To accomplish this task you will need to learn about **date parsing** in Python. As you may recall **parsing** is the act of deriving meaning from text. In this case we are taking a text string like this as input `"1/31/16 23:10"` and parsing it into a python `datetime` type. When the string is read as a date, we can now ask it questions like when is the next month? Is this the last day of the month, and most importantly for us: What day of the week is this? 


The `get_day_of_week()` function is mostly written for you. All you need to do is figure out the format codes to make the parser, and formatters work.

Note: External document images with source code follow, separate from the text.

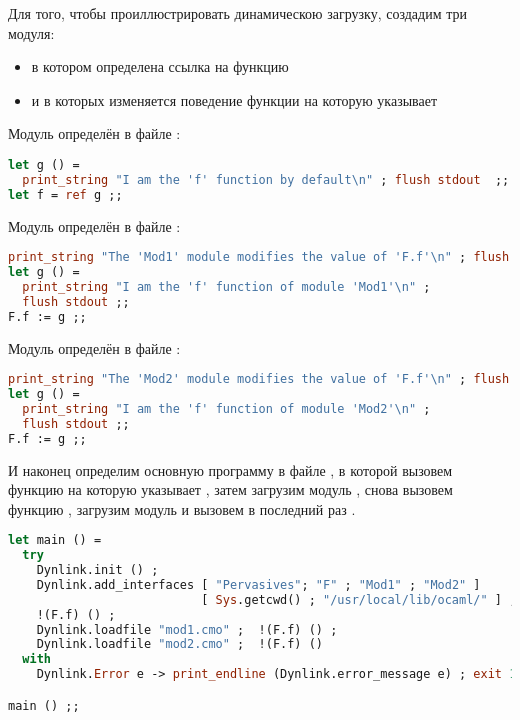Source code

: Для того, чтобы проиллюстрировать динамическою загрузку, создадим три модуля:

\begin{itemize}
	\item {} в котором определена ссылка на функцию 

	\item {} и  в которых изменяется поведение функции на 
которую указывает 
\end{itemize}

Модуль  определён в файле :

\begin{lstlisting}[language=OCaml]
let g () = 
  print_string "I am the 'f' function by default\n" ; flush stdout  ;;
let f = ref g ;;
\end{lstlisting}

Модуль  определён в файле :

\begin{lstlisting}[language=OCaml]
print_string "The 'Mod1' module modifies the value of 'F.f'\n" ; flush stdout ;;
let g () = 
  print_string "I am the 'f' function of module 'Mod1'\n" ;
  flush stdout ;;
F.f := g ;;
\end{lstlisting}

Модуль  определён в файле :

\begin{lstlisting}[language=OCaml]
print_string "The 'Mod2' module modifies the value of 'F.f'\n" ; flush stdout ;;
let g () = 
  print_string "I am the 'f' function of module 'Mod2'\n" ;
  flush stdout ;;
F.f := g ;;
\end{lstlisting}

И наконец определим основную программу в файле , в которой 
вызовем функцию на которую указывает , затем загрузим модуль 
, снова вызовем функцию , загрузим модуль  и 
вызовем в последний раз .

\begin{lstlisting}[language=OCaml]
let main () = 
  try 
    Dynlink.init () ;
    Dynlink.add_interfaces [ "Pervasives"; "F" ; "Mod1" ; "Mod2" ] 
                           [ Sys.getcwd() ; "/usr/local/lib/ocaml/" ] ;
    !(F.f) () ;
    Dynlink.loadfile "mod1.cmo" ;  !(F.f) () ;
    Dynlink.loadfile "mod2.cmo" ;  !(F.f) () 
  with 
    Dynlink.Error e -> print_endline (Dynlink.error_message e) ; exit 1 ;;

main () ;;
\end{lstlisting}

You will need to figure out TWO format strings. one to parse the date / time the other to display the day of the week from the parsed datetime.


**Parsing with strptime()**

`strptime(datestring, format)` parses the `datestring` using the specified `format`, and returns back a Python `datetime` type.

You'll need to identify the format of the date and time in the input, and convert it to a format string. Here are the codes:

https://docs.python.org/3/library/datetime.html#strftime-and-strptime-format-codes

Here is a sandbox where you can play around with the codes

https://www.strfti.me/

So for example `'5/24/16'` as the `dateonly` part what is this format? Where is the month? Year? Day? What separates a year from a month? etc. Answer these questions and you can build a formatter for the parser!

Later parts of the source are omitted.